- Directions for this task:
Scan the records below and report how many lines contain the word "dispatching", giving the number by itself.

** Material provided follows **

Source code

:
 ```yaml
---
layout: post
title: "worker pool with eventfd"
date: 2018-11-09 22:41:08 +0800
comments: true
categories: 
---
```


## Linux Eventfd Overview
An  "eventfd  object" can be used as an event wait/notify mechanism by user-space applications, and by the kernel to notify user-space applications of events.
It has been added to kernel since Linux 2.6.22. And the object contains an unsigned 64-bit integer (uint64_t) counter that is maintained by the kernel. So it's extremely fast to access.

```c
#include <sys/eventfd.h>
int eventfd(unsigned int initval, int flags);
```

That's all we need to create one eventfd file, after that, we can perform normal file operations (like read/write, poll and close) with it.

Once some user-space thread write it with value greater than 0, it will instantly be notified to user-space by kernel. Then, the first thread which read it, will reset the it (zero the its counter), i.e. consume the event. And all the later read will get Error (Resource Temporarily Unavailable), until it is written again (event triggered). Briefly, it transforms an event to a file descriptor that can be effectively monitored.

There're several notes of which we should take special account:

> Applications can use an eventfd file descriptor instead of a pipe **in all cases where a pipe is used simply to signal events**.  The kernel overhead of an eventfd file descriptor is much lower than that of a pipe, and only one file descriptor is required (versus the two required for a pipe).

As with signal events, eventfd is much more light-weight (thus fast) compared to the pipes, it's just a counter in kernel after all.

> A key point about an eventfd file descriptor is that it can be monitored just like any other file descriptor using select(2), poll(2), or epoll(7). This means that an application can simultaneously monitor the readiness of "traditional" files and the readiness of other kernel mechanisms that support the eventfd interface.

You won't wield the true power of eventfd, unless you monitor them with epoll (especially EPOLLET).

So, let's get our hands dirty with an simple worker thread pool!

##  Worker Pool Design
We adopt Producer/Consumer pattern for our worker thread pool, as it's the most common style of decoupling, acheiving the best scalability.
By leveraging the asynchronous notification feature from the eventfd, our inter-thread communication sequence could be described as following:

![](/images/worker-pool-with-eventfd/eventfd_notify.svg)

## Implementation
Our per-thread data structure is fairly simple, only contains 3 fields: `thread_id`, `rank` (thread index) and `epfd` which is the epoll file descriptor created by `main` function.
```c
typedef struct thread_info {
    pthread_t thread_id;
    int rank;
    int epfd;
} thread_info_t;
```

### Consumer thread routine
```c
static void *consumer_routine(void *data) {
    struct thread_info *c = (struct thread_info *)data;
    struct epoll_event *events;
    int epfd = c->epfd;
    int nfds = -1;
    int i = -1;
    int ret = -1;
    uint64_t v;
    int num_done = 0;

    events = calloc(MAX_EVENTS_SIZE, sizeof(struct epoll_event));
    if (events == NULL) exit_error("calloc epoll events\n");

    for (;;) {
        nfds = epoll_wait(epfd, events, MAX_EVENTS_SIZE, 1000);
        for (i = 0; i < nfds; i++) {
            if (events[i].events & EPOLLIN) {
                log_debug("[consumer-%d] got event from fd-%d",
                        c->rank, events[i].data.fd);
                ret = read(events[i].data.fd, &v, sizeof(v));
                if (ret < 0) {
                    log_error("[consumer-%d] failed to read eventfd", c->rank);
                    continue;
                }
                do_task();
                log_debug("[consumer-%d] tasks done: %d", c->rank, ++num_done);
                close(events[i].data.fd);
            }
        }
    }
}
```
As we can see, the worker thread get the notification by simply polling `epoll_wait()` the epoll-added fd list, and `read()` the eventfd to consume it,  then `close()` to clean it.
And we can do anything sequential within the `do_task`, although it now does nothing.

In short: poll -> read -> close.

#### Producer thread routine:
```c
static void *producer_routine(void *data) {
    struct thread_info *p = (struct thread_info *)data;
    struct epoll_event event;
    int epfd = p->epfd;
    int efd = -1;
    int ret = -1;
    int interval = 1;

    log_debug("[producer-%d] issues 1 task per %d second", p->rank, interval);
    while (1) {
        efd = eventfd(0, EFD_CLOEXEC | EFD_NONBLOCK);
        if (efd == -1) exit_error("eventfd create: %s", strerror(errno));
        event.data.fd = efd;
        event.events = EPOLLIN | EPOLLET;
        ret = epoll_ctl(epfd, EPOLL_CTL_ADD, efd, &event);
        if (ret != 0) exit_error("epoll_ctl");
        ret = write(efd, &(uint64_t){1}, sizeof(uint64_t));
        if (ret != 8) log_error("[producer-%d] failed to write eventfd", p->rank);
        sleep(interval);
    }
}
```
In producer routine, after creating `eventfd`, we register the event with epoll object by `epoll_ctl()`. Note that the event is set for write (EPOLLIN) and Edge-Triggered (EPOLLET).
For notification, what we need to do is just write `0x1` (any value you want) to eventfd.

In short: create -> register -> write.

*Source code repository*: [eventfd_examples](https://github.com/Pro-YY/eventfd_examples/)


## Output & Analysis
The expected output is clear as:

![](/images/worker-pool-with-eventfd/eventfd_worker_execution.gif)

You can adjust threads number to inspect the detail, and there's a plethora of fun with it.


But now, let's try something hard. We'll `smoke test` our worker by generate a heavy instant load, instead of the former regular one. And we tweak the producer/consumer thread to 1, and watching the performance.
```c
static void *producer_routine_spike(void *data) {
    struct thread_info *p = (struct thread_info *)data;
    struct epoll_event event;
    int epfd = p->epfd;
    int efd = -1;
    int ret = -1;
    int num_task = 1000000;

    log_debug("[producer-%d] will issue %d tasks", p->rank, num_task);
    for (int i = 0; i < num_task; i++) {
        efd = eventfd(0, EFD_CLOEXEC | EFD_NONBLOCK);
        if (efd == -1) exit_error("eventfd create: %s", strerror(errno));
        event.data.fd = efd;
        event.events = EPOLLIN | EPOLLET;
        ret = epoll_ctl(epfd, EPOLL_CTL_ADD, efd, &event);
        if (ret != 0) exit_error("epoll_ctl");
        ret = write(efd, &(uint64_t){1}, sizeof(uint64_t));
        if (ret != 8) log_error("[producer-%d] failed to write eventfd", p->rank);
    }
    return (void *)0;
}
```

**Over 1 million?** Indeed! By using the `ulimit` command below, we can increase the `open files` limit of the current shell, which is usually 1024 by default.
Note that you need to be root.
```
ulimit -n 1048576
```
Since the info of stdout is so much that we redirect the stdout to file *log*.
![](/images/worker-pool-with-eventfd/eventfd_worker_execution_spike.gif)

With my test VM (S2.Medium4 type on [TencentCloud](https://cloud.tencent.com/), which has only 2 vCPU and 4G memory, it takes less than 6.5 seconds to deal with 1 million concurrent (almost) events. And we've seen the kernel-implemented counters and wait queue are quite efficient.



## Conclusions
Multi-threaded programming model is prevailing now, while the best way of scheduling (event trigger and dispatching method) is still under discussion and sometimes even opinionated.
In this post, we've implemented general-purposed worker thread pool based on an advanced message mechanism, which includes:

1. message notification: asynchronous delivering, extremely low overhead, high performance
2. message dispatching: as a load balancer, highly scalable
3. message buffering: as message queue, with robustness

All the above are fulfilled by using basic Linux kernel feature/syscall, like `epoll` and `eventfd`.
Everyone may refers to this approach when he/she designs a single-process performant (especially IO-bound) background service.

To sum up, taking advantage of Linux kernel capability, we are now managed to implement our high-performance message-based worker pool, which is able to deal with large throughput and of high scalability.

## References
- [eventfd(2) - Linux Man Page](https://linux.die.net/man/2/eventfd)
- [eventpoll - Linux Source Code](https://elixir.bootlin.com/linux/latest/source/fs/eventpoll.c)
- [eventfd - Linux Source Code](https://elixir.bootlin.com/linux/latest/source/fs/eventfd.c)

** End of Material provided **

- Finished task:
2